Qu’est-ce qu’un bullshit job exactement ?

Un bullshit job est un emploi salarié dont la personne qui l’occupe considère qu’il n’a aucune utilité sociale réelle, même si elle doit prétendre le contraire. Contrairement aux emplois pénibles mais utiles (éboueur, caissière), ces postes pourraient disparaître sans que personne ne s’en aperçoive. Ils se concentrent dans l’administration, la communication, le conseil et la coordination.

Pourquoi les bullshit jobs existent-ils si personne n’en a besoin ?

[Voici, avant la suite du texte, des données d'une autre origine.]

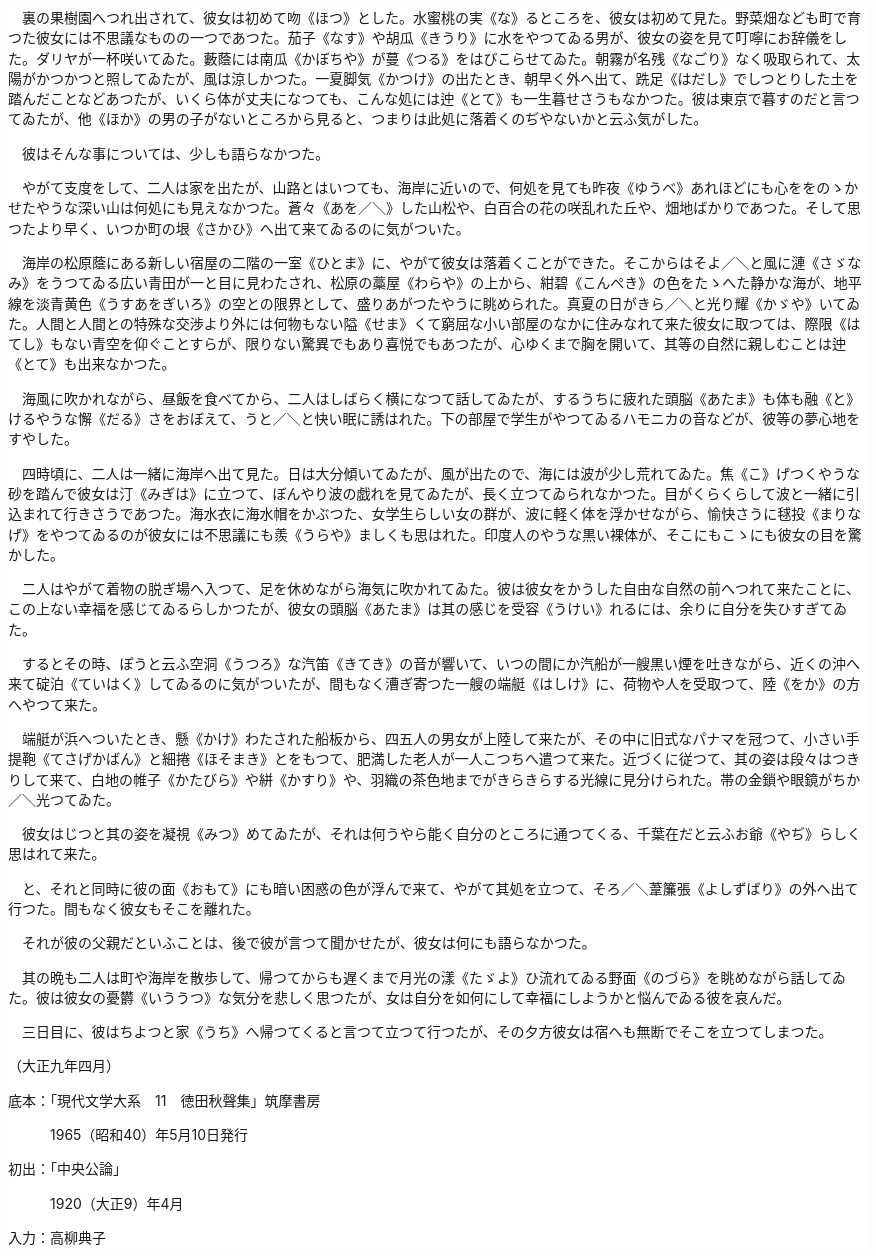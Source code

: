 　裏の果樹園へつれ出されて、彼女は初めて吻《ほつ》とした。水蜜桃の実《な》るところを、彼女は初めて見た。野菜畑なども町で育つた彼女には不思議なものの一つであつた。茄子《なす》や胡瓜《きうり》に水をやつてゐる男が、彼女の姿を見て叮嚀にお辞儀をした。ダリヤが一杯咲いてゐた。藪蔭には南瓜《かぼちや》が蔓《つる》をはびこらせてゐた。朝霧が名残《なごり》なく吸取られて、太陽がかつかつと照してゐたが、風は涼しかつた。一夏脚気《かつけ》の出たとき、朝早く外へ出て、跣足《はだし》でしつとりした土を踏んだことなどあつたが、いくら体が丈夫になつても、こんな処には迚《とて》も一生暮せさうもなかつた。彼は東京で暮すのだと言つてゐたが、他《ほか》の男の子がないところから見ると、つまりは此処に落着くのぢやないかと云ふ気がした。

　彼はそんな事については、少しも語らなかつた。

　やがて支度をして、二人は家を出たが、山路とはいつても、海岸に近いので、何処を見ても昨夜《ゆうべ》あれほどにも心ををのゝかせたやうな深い山は何処にも見えなかつた。蒼々《あを／＼》した山松や、白百合の花の咲乱れた丘や、畑地ばかりであつた。そして思つたより早く、いつか町の垠《さかひ》へ出て来てゐるのに気がついた。

　海岸の松原蔭にある新しい宿屋の二階の一室《ひとま》に、やがて彼女は落着くことができた。そこからはそよ／＼と風に漣《さゞなみ》をうつてゐる広い青田が一と目に見わたされ、松原の藁屋《わらや》の上から、紺碧《こんぺき》の色をたゝへた静かな海が、地平線を淡青黄色《うすあをぎいろ》の空との限界として、盛りあがつたやうに眺められた。真夏の日がきら／＼と光り耀《かゞや》いてゐた。人間と人間との特殊な交渉より外には何物もない隘《せま》くて窮屈な小い部屋のなかに住みなれて来た彼女に取つては、際限《はてし》もない青空を仰ぐことすらが、限りない驚異でもあり喜悦でもあつたが、心ゆくまで胸を開いて、其等の自然に親しむことは迚《とて》も出来なかつた。

　海風に吹かれながら、昼飯を食べてから、二人はしばらく横になつて話してゐたが、するうちに疲れた頭脳《あたま》も体も融《と》けるやうな懈《だる》さをおぼえて、うと／＼と快い眠に誘はれた。下の部屋で学生がやつてゐるハモニカの音などが、彼等の夢心地をすやした。

　四時頃に、二人は一緒に海岸へ出て見た。日は大分傾いてゐたが、風が出たので、海には波が少し荒れてゐた。焦《こ》げつくやうな砂を踏んで彼女は汀《みぎは》に立つて、ぼんやり波の戯れを見てゐたが、長く立つてゐられなかつた。目がくらくらして波と一緒に引込まれて行きさうであつた。海水衣に海水帽をかぶつた、女学生らしい女の群が、波に軽く体を浮かせながら、愉快さうに毬投《まりなげ》をやつてゐるのが彼女には不思議にも羨《うらや》ましくも思はれた。印度人のやうな黒い裸体が、そこにもこゝにも彼女の目を驚かした。

　二人はやがて着物の脱ぎ場へ入つて、足を休めながら海気に吹かれてゐた。彼は彼女をかうした自由な自然の前へつれて来たことに、この上ない幸福を感じてゐるらしかつたが、彼女の頭脳《あたま》は其の感じを受容《うけい》れるには、余りに自分を失ひすぎてゐた。

　するとその時、ぽうと云ふ空洞《うつろ》な汽笛《きてき》の音が響いて、いつの間にか汽船が一艘黒い煙を吐きながら、近くの沖へ来て碇泊《ていはく》してゐるのに気がついたが、間もなく漕ぎ寄つた一艘の端艇《はしけ》に、荷物や人を受取つて、陸《をか》の方へやつて来た。

　端艇が浜へついたとき、懸《かけ》わたされた船板から、四五人の男女が上陸して来たが、その中に旧式なパナマを冠つて、小さい手提鞄《てさげかばん》と細捲《ほそまき》とをもつて、肥満した老人が一人こつちへ遣つて来た。近づくに従つて、其の姿は段々はつきりして来て、白地の帷子《かたびら》や絣《かすり》や、羽織の茶色地までがきらきらする光線に見分けられた。帯の金鎖や眼鏡がちか／＼光つてゐた。

　彼女はじつと其の姿を凝視《みつ》めてゐたが、それは何うやら能く自分のところに通つてくる、千葉在だと云ふお爺《やぢ》らしく思はれて来た。

　と、それと同時に彼の面《おもて》にも暗い困惑の色が浮んで来て、やがて其処を立つて、そろ／＼葦簾張《よしずばり》の外へ出て行つた。間もなく彼女もそこを離れた。

　それが彼の父親だといふことは、後で彼が言つて聞かせたが、彼女は何にも語らなかつた。

　其の晩も二人は町や海岸を散歩して、帰つてからも遅くまで月光の漾《たゞよ》ひ流れてゐる野面《のづら》を眺めながら話してゐた。彼は彼女の憂欝《いううつ》な気分を悲しく思つたが、女は自分を如何にして幸福にしようかと悩んでゐる彼を哀んだ。

　三日目に、彼はちよつと家《うち》へ帰つてくると言つて立つて行つたが、その夕方彼女は宿へも無断でそこを立つてしまつた。

（大正九年四月）













底本：「現代文学大系　11　徳田秋聲集」筑摩書房

　　　1965（昭和40）年5月10日発行

初出：「中央公論」

　　　1920（大正9）年4月

入力：高柳典子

Plusieurs raisons expliquent leur prolifération : la bureaucratisation croissante des organisations, le besoin des entreprises de justifier leur taille, la financiarisation qui déconnecte travail et production réelle, et surtout le fait que créer des emplois inutiles permet de maintenir le plein emploi sans redistribuer vraiment les richesses. Le capitalisme préfère payer des gens à ne rien faire plutôt que de réduire le temps de travail.

Comment Durkheim et Weber éclairent-ils ce phénomène ?

Durkheim montrait que la division du travail crée de la solidarité sociale quand chacun contribue utilement. Les bullshit jobs brisent cette logique : ils ont un statut sans fonction réelle. Weber expliquait que la bureaucratie moderne devient une « cage d’acier » rationnelle. Les bullshit jobs révèlent que cette bureaucratie a perdu sa rationalité initiale et ne sert plus qu’à se perpétuer elle-même.

Quels sont les secteurs les plus touchés par les bullshit jobs ?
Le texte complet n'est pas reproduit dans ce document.